Réveil, transports, lecture de ses mails, réunion, rencontre avec le client, lecture d’un rapport, point avec son équipe, débriefing avec son n+1… Les journées en entreprise se succèdent et s’enchaînent dans un tel tourbillon qu’il est parfois difficile de reprendre sa respiration et, surtout, prendre du recul. Pourtant, cela s’avère souvent salvateur.
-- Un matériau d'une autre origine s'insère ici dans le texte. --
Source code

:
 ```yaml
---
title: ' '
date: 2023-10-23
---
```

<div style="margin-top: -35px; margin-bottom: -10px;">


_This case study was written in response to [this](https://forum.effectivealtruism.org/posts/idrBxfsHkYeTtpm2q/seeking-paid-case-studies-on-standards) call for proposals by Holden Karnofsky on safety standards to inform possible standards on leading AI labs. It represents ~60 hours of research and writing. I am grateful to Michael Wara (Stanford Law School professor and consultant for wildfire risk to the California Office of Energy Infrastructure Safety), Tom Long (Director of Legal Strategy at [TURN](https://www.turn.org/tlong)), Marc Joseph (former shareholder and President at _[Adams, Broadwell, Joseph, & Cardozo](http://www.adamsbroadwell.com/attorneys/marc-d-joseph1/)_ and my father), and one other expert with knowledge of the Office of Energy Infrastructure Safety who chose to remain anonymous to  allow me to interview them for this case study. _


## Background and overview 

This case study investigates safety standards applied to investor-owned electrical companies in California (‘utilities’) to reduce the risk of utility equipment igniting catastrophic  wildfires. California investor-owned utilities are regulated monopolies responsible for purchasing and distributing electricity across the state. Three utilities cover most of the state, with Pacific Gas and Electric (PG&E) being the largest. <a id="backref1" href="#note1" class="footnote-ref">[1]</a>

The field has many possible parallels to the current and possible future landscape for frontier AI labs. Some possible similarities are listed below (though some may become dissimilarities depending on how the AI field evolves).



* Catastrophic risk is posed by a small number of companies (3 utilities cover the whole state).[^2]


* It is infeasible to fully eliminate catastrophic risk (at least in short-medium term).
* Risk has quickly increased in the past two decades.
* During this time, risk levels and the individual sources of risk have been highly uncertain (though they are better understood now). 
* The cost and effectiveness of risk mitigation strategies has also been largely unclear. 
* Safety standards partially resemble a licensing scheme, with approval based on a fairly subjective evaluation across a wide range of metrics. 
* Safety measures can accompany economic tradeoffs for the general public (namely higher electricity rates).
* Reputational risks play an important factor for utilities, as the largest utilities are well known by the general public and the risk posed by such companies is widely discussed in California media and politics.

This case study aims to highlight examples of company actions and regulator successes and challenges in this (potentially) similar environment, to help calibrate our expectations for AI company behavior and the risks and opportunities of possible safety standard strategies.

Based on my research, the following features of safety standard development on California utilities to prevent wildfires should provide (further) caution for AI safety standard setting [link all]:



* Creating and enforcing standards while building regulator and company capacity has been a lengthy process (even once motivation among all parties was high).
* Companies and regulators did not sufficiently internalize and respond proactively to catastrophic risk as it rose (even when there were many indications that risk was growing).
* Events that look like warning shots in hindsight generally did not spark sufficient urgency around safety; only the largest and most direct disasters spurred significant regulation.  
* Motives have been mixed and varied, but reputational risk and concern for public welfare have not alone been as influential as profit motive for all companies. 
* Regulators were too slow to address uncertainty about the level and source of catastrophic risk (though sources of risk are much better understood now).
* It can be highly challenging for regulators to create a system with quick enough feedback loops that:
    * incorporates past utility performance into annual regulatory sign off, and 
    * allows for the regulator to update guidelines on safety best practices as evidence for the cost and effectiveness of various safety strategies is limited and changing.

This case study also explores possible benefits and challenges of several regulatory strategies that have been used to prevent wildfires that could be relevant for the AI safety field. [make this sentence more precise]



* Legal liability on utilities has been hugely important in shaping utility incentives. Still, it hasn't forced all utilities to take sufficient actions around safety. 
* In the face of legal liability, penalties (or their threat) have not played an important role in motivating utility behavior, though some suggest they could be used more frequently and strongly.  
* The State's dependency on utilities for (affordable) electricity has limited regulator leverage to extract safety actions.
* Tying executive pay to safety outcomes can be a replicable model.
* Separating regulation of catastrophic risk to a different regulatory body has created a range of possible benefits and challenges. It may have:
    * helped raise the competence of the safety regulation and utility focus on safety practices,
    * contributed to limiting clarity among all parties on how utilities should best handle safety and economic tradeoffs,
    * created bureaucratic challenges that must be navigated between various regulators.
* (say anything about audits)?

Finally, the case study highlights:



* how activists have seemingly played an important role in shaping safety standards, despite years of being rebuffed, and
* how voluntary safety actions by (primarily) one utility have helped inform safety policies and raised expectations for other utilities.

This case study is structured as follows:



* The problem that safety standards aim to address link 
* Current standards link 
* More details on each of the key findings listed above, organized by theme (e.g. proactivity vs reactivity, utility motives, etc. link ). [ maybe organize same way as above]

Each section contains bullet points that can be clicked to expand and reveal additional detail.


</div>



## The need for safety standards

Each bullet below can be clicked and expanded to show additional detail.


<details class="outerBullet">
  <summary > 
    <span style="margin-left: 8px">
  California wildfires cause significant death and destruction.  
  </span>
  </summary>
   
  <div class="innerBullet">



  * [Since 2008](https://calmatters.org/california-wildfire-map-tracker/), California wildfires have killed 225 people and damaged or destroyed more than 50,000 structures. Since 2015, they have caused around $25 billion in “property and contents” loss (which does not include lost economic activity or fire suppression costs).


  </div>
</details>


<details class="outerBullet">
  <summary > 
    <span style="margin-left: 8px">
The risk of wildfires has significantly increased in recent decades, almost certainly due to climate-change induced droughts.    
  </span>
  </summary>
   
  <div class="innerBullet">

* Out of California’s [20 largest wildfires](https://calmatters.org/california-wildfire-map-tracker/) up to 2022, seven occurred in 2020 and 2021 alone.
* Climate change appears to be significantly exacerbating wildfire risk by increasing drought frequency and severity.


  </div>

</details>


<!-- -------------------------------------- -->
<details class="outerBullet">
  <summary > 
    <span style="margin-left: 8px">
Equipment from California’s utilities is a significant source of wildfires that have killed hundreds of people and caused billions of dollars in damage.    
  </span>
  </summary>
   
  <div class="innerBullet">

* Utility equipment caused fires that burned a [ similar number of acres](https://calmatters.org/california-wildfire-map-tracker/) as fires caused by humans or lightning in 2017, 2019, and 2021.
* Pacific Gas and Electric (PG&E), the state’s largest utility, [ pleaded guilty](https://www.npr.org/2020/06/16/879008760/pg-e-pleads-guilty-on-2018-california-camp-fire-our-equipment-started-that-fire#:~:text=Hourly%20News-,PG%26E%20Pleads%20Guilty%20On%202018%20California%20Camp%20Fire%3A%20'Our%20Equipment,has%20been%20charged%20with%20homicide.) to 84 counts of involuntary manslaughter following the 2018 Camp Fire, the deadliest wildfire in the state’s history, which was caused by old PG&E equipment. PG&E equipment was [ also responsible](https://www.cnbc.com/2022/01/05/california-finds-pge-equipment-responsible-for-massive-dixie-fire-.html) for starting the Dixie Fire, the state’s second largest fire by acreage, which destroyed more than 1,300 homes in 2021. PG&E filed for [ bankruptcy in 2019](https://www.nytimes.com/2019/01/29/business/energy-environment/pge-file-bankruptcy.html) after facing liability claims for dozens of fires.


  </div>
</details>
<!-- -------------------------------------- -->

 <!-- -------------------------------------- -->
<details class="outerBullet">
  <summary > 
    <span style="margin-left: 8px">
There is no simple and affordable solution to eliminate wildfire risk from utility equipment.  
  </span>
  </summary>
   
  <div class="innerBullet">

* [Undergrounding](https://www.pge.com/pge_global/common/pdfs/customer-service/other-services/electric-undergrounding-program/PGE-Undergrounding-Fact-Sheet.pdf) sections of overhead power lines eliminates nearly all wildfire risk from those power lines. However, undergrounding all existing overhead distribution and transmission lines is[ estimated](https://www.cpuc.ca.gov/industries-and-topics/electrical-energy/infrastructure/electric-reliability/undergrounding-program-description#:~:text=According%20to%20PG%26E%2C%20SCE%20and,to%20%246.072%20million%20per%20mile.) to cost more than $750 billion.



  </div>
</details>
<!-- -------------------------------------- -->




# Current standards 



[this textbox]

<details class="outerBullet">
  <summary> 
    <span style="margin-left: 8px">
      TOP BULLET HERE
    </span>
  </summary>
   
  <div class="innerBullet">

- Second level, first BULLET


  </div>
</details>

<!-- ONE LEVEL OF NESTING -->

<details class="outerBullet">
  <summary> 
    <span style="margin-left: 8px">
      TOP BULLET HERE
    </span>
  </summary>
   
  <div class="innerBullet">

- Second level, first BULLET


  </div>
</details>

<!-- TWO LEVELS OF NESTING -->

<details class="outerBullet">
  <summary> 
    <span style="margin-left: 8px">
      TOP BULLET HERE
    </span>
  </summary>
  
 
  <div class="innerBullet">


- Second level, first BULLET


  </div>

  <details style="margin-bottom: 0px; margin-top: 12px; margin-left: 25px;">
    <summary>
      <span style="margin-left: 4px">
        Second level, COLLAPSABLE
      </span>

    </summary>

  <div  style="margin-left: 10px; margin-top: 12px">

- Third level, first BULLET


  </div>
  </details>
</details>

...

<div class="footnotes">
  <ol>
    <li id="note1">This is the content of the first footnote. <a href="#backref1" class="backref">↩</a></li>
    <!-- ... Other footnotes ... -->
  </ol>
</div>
Et si la solution était aussi simple que trois verbes ? Se centrer, se décentrer, se surcentrer.
Loin d’être une formule magique, ce résumé est le fruit de la réflexion de Pierre Teilhard de Chardin. Jésuite du XXe siècle, il a ainsi défini les conditions du bonheur. "Se centrer sur soi, afin d’exister dans le monde comme un individu, et non s’y disperser comme une vapeur d’eau", résume la Compagnie de Jésus. Se décentrer, pour devenir soi-même grâce à l’amour de l’autre, donné et reçu. Et, enfin, se surcentrer "sur un plus grand que soi, pour accomplir en nous l’Humanité". Vaste programme diront certains. Mais derrière ces mots, c’est bien à chacun de trouver la manière de l’atteindre. "Il n’existe pas de chemin unique", précise ainsi Fabienne Alamelou-Michaille, diplômée de l’Essec, théologienne et auteur de Manager avec son âme.